PROMPT: Check each line below for the word "free", and copy those that have it.

MATERIAL FOR THIS TASK:
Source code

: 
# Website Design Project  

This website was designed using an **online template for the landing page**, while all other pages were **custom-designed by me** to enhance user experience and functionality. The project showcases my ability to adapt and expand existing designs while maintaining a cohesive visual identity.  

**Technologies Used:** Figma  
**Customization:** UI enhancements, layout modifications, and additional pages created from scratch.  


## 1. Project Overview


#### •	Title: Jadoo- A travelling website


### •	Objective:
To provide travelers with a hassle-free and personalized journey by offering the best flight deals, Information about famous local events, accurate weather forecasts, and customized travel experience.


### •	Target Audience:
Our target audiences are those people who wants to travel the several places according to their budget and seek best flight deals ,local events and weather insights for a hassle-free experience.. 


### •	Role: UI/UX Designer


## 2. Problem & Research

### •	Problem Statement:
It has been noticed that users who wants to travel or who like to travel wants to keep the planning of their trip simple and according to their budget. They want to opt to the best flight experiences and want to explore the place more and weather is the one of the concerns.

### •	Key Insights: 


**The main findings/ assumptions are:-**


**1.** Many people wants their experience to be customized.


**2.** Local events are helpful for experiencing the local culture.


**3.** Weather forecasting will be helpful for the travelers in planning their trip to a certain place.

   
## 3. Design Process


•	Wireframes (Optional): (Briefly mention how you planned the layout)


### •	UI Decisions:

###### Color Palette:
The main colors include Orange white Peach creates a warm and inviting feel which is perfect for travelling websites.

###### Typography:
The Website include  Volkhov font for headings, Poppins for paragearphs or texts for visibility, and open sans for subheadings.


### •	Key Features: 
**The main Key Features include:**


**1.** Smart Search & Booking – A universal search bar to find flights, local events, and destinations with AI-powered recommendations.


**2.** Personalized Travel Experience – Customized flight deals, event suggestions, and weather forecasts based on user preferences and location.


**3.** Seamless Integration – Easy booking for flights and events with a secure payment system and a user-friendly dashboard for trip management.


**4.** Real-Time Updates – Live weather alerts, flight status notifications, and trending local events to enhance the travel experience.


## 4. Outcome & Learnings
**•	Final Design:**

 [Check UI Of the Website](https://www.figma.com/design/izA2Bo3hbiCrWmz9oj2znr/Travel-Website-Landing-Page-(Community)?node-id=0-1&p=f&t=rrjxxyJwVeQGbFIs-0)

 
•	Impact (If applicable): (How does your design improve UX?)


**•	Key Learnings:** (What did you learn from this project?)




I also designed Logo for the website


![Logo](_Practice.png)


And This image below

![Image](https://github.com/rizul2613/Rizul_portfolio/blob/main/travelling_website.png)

RESULT OF THE TASK:
To provide travelers with a hassle-free and personalized journey by offering the best flight deals, Information about famous local events, accurate weather forecasts, and customized travel experience.
Our target audiences are those people who wants to travel the several places according to their budget and seek best flight deals ,local events and weather insights for a hassle-free experience.. 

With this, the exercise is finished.